┌──
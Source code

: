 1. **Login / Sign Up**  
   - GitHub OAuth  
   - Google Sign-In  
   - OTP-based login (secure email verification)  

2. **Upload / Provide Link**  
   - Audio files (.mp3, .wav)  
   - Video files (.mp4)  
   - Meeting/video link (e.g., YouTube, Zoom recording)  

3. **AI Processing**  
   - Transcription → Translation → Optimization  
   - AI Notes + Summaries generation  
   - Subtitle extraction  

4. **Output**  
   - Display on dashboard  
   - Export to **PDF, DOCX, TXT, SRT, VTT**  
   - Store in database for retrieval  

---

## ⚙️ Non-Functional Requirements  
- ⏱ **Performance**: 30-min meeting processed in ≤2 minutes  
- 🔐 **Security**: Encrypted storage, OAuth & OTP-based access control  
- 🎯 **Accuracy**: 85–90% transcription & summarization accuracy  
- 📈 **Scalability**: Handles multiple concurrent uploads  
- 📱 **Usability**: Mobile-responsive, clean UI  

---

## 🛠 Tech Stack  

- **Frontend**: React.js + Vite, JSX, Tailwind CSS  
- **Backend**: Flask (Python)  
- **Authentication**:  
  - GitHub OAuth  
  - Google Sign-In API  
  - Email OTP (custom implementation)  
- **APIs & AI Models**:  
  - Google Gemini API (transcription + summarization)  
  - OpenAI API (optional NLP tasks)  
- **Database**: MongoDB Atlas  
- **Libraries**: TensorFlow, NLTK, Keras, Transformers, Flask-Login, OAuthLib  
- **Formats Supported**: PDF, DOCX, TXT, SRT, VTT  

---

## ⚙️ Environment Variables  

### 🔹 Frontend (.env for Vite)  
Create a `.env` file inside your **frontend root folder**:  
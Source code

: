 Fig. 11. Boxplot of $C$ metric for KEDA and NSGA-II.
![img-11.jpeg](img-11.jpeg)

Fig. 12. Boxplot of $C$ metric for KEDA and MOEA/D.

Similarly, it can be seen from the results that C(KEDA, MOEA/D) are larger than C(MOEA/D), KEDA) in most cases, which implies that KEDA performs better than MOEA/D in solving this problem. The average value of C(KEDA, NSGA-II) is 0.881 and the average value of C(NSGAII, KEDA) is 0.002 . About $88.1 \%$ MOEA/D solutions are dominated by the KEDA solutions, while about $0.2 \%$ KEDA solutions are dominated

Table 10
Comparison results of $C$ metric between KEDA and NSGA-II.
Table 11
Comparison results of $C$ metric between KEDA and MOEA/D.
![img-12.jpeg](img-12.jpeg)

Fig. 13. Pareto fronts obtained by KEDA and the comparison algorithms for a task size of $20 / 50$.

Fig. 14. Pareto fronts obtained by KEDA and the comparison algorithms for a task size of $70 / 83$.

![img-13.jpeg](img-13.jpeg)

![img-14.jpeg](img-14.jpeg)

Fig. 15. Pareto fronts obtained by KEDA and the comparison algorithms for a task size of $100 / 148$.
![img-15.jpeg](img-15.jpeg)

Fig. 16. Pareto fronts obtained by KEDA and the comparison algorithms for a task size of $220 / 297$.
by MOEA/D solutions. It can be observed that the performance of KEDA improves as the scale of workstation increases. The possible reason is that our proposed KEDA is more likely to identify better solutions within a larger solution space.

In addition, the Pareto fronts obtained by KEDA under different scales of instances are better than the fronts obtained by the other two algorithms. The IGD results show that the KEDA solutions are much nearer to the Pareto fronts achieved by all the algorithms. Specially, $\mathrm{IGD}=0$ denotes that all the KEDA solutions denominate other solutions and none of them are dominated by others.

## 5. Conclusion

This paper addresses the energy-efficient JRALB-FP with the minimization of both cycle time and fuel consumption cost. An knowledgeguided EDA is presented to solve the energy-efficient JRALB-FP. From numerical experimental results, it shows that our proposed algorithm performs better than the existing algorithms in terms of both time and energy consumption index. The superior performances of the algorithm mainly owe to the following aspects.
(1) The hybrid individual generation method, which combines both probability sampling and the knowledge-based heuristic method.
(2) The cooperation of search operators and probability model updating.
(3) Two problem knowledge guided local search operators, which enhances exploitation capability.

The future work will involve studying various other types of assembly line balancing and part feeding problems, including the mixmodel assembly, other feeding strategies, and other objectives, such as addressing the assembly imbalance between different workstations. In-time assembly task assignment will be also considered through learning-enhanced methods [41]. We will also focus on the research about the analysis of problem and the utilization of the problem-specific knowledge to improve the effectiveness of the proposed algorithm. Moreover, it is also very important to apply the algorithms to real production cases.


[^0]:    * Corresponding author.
└──
**Exercise instructions:** I'd like the lines above from the one with "- **Backend**: Flask (Python)" up to and including the one with "Fig. 16. Pareto" copied exactly, with no other lines.

**Exercise result:**
- **Backend**: Flask (Python)  
- **Authentication**:  
  - GitHub OAuth  
  - Google Sign-In API  
  - Email OTP (custom implementation)  
- **APIs & AI Models**:  
  - Google Gemini API (transcription + summarization)  
  - OpenAI API (optional NLP tasks)  
- **Database**: MongoDB Atlas  
- **Libraries**: TensorFlow, NLTK, Keras, Transformers, Flask-Login, OAuthLib  
- **Formats Supported**: PDF, DOCX, TXT, SRT, VTT  

---

## ⚙️ Environment Variables  

### 🔹 Frontend (.env for Vite)  
Create a `.env` file inside your **frontend root folder**:  
Source code

: Fig. 11. Boxplot of $C$ metric for KEDA and NSGA-II.
![img-11.jpeg](img-11.jpeg)

Fig. 12. Boxplot of $C$ metric for KEDA and MOEA/D.

Similarly, it can be seen from the results that C(KEDA, MOEA/D) are larger than C(MOEA/D), KEDA) in most cases, which implies that KEDA performs better than MOEA/D in solving this problem. The average value of C(KEDA, NSGA-II) is 0.881 and the average value of C(NSGAII, KEDA) is 0.002 . About $88.1 \%$ MOEA/D solutions are dominated by the KEDA solutions, while about $0.2 \%$ KEDA solutions are dominated

Table 10
Comparison results of $C$ metric between KEDA and NSGA-II.
Table 11
Comparison results of $C$ metric between KEDA and MOEA/D.
![img-12.jpeg](img-12.jpeg)

Fig. 13. Pareto fronts obtained by KEDA and the comparison algorithms for a task size of $20 / 50$.

Fig. 14. Pareto fronts obtained by KEDA and the comparison algorithms for a task size of $70 / 83$.

![img-13.jpeg](img-13.jpeg)

![img-14.jpeg](img-14.jpeg)

Fig. 15. Pareto fronts obtained by KEDA and the comparison algorithms for a task size of $100 / 148$.
![img-15.jpeg](img-15.jpeg)

Fig. 16. Pareto fronts obtained by KEDA and the comparison algorithms for a task size of $220 / 297$.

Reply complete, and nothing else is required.